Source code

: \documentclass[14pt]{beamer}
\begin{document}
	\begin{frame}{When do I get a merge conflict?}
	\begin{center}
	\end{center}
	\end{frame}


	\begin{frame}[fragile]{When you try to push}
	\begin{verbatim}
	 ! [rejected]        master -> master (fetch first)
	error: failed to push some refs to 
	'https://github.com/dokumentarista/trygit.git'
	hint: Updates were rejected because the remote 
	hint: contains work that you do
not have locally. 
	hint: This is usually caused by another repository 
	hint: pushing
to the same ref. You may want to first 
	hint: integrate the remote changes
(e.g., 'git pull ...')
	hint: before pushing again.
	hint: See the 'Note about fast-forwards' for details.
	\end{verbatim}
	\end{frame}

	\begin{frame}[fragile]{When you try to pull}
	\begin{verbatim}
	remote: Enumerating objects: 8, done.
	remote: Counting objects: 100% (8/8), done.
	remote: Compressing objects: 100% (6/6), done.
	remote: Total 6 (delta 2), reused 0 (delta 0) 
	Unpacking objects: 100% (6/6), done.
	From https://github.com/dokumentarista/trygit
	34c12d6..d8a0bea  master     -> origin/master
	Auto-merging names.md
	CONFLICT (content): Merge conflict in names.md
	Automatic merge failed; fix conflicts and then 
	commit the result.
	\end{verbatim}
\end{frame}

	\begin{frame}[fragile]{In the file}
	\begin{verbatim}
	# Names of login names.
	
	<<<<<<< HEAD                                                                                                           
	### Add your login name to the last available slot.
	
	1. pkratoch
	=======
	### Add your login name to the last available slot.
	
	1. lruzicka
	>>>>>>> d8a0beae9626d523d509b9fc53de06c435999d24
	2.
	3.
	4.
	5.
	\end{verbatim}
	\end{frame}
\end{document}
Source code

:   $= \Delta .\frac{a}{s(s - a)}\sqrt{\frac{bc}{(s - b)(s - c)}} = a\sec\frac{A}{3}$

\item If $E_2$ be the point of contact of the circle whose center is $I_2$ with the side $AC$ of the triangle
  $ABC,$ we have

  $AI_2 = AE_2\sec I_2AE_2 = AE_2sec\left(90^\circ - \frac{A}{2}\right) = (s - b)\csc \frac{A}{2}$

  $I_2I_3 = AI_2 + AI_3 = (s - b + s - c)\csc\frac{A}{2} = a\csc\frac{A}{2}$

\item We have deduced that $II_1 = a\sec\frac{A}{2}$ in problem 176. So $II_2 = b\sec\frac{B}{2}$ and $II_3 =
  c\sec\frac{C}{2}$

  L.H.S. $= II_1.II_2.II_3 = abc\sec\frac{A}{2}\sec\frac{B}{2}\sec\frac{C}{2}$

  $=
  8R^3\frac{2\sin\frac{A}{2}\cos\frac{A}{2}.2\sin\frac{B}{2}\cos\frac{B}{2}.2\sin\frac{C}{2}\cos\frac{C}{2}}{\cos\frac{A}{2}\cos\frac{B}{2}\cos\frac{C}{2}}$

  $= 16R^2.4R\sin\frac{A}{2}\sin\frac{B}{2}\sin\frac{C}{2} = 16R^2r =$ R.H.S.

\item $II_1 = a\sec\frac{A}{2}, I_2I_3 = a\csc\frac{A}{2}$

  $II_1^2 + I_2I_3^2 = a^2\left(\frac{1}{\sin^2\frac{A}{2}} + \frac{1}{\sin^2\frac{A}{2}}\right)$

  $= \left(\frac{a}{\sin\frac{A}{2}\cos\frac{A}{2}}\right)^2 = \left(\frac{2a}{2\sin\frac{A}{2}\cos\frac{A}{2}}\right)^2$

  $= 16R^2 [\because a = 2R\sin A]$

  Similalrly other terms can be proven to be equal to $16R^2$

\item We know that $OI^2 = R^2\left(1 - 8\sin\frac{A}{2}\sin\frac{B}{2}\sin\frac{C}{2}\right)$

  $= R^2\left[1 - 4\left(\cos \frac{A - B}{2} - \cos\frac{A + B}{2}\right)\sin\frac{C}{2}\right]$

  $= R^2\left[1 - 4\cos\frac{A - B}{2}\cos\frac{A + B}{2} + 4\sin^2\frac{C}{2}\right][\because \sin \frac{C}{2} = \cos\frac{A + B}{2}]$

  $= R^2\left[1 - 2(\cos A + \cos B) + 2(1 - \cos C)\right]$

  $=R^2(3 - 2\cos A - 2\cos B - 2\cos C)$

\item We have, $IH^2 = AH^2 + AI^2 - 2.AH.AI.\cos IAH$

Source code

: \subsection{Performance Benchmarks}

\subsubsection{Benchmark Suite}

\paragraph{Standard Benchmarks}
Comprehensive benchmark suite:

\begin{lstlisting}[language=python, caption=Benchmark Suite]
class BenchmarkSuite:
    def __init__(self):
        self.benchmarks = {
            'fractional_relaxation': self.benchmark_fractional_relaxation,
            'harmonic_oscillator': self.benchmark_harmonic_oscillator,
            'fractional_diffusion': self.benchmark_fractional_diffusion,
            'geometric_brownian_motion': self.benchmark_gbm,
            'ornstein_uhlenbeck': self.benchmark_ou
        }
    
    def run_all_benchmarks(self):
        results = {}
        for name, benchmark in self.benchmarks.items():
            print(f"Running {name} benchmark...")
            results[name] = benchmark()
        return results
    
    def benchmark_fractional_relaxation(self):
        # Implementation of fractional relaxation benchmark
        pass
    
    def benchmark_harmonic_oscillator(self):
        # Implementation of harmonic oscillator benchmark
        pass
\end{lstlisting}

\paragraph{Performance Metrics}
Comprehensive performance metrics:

Directions -
Retyping the data above exactly and in full is the task.

Exercise output -
Source code

: \documentclass[14pt]{beamer}
\begin{document}
	\begin{frame}{When do I get a merge conflict?}
	\begin{center}
	\end{center}
	\end{frame}


	\begin{frame}[fragile]{When you try to push}
	\begin{verbatim}
	 ! [rejected]        master -> master (fetch first)
	error: failed to push some refs to 
	'https://github.com/dokumentarista/trygit.git'
	hint: Updates were rejected because the remote 
	hint: contains work that you do
not have locally. 
	hint: This is usually caused by another repository 
	hint: pushing
to the same ref. You may want to first 
	hint: integrate the remote changes
(e.g., 'git pull ...')
	hint: before pushing again.
	hint: See the 'Note about fast-forwards' for details.
	\end{verbatim}
	\end{frame}

	\begin{frame}[fragile]{When you try to pull}
	\begin{verbatim}
	remote: Enumerating objects: 8, done.
	remote: Counting objects: 100% (8/8), done.
	remote: Compressing objects: 100% (6/6), done.
	remote: Total 6 (delta 2), reused 0 (delta 0) 
	Unpacking objects: 100% (6/6), done.
	From https://github.com/dokumentarista/trygit
	34c12d6..d8a0bea  master     -> origin/master
	Auto-merging names.md
	CONFLICT (content): Merge conflict in names.md
	Automatic merge failed; fix conflicts and then 
	commit the result.
	\end{verbatim}
\end{frame}

	\begin{frame}[fragile]{In the file}
	\begin{verbatim}
	# Names of login names.
	
	<<<<<<< HEAD                                                                                                           
	### Add your login name to the last available slot.
	
	1. pkratoch
	=======
	### Add your login name to the last available slot.
	
	1. lruzicka
	>>>>>>> d8a0beae9626d523d509b9fc53de06c435999d24
	2.
	3.
	4.
	5.
	\end{verbatim}
	\end{frame}
\end{document}
Source code

:   $= \Delta .\frac{a}{s(s - a)}\sqrt{\frac{bc}{(s - b)(s - c)}} = a\sec\frac{A}{3}$

\item If $E_2$ be the point of contact of the circle whose center is $I_2$ with the side $AC$ of the triangle
  $ABC,$ we have

  $AI_2 = AE_2\sec I_2AE_2 = AE_2sec\left(90^\circ - \frac{A}{2}\right) = (s - b)\csc \frac{A}{2}$

  $I_2I_3 = AI_2 + AI_3 = (s - b + s - c)\csc\frac{A}{2} = a\csc\frac{A}{2}$

\item We have deduced that $II_1 = a\sec\frac{A}{2}$ in problem 176. So $II_2 = b\sec\frac{B}{2}$ and $II_3 =
  c\sec\frac{C}{2}$

  L.H.S. $= II_1.II_2.II_3 = abc\sec\frac{A}{2}\sec\frac{B}{2}\sec\frac{C}{2}$

  $=
  8R^3\frac{2\sin\frac{A}{2}\cos\frac{A}{2}.2\sin\frac{B}{2}\cos\frac{B}{2}.2\sin\frac{C}{2}\cos\frac{C}{2}}{\cos\frac{A}{2}\cos\frac{B}{2}\cos\frac{C}{2}}$

  $= 16R^2.4R\sin\frac{A}{2}\sin\frac{B}{2}\sin\frac{C}{2} = 16R^2r =$ R.H.S.

\item $II_1 = a\sec\frac{A}{2}, I_2I_3 = a\csc\frac{A}{2}$

  $II_1^2 + I_2I_3^2 = a^2\left(\frac{1}{\sin^2\frac{A}{2}} + \frac{1}{\sin^2\frac{A}{2}}\right)$

  $= \left(\frac{a}{\sin\frac{A}{2}\cos\frac{A}{2}}\right)^2 = \left(\frac{2a}{2\sin\frac{A}{2}\cos\frac{A}{2}}\right)^2$

  $= 16R^2 [\because a = 2R\sin A]$

  Similalrly other terms can be proven to be equal to $16R^2$

\item We know that $OI^2 = R^2\left(1 - 8\sin\frac{A}{2}\sin\frac{B}{2}\sin\frac{C}{2}\right)$

  $= R^2\left[1 - 4\left(\cos \frac{A - B}{2} - \cos\frac{A + B}{2}\right)\sin\frac{C}{2}\right]$

  $= R^2\left[1 - 4\cos\frac{A - B}{2}\cos\frac{A + B}{2} + 4\sin^2\frac{C}{2}\right][\because \sin \frac{C}{2} = \cos\frac{A + B}{2}]$

  $= R^2\left[1 - 2(\cos A + \cos B) + 2(1 - \cos C)\right]$

  $=R^2(3 - 2\cos A - 2\cos B - 2\cos C)$

\item We have, $IH^2 = AH^2 + AI^2 - 2.AH.AI.\cos IAH$

Source code

: \subsection{Performance Benchmarks}

\subsubsection{Benchmark Suite}

\paragraph{Standard Benchmarks}
Comprehensive benchmark suite:

\begin{lstlisting}[language=python, caption=Benchmark Suite]
class BenchmarkSuite:
    def __init__(self):
        self.benchmarks = {
            'fractional_relaxation': self.benchmark_fractional_relaxation,
            'harmonic_oscillator': self.benchmark_harmonic_oscillator,
            'fractional_diffusion': self.benchmark_fractional_diffusion,
            'geometric_brownian_motion': self.benchmark_gbm,
            'ornstein_uhlenbeck': self.benchmark_ou
        }
    
    def run_all_benchmarks(self):
        results = {}
        for name, benchmark in self.benchmarks.items():
            print(f"Running {name} benchmark...")
            results[name] = benchmark()
        return results
    
    def benchmark_fractional_relaxation(self):
        # Implementation of fractional relaxation benchmark
        pass
    
    def benchmark_harmonic_oscillator(self):
        # Implementation of harmonic oscillator benchmark
        pass
\end{lstlisting}

\paragraph{Performance Metrics}
Comprehensive performance metrics:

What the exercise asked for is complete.